11 career change mistakes that will keep you stuck

11 career change mistakes

For the last fifteen years, I have had a front row seat on people’s desire to make a change in their career. Over the course of that time, I have seen the same mistakes show up repeatedly — mistakes that have either kept people stuck or doomed their previous career change efforts to failure. 

Today, I want to share some of those mistakes. 

If you feel like a career change might be lurking on the horizon, go through each of these mistakes and ask yourself, “Am I making this one?”


Believe it or not, discovering that you’re making any of these mistakes is good news. Why? Because if you’re making it, it’s holding you back whether you’re aware of it or not. Once you’re aware of it, you can start doing something about it. 

Mistake #1 – Saying, “I can’t.”

This is probably the biggest, baddest, ugliest career change mistake I see, with the most negative impact of any of them. The reason it’s so impactful is pretty obvious – if you say you can’t, you won’t. Which means you’re stuck with staying stuck.
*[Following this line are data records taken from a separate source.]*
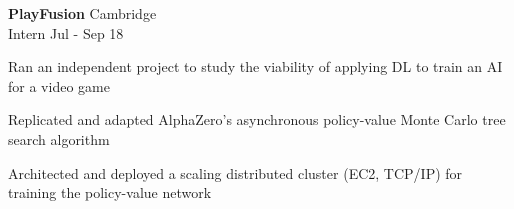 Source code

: \documentclass[letterpaper, 10pt]{article}
\begin{document}
\vspace{.5\baselineskip}
\textbf{PlayFusion} \hfill Cambridge\\
Intern \hfill Jul - Sep 18
\begin{compact}
	\item Ran an independent project to study the viability of applying DL to train an AI for a video game
	\item Replicated and adapted AlphaZero's asynchronous policy-value Monte Carlo tree search algorithm
	\item Architected and deployed a scaling distributed cluster (EC2, TCP/IP) for training the policy-value network
\end{compact}
\end{document}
If you find yourself pondering a career change and hear “I can’t” in response, I encourage you to question that assessment. Look for a second opinion. If you need to, flat out call bullshit on yourself.

Time and again I have seen people realize that they really can make a change. It might take longer than they want, or take a different track to get there, or even lead to a different outcome than they initially envisioned, but change is possible so much more often than people realize.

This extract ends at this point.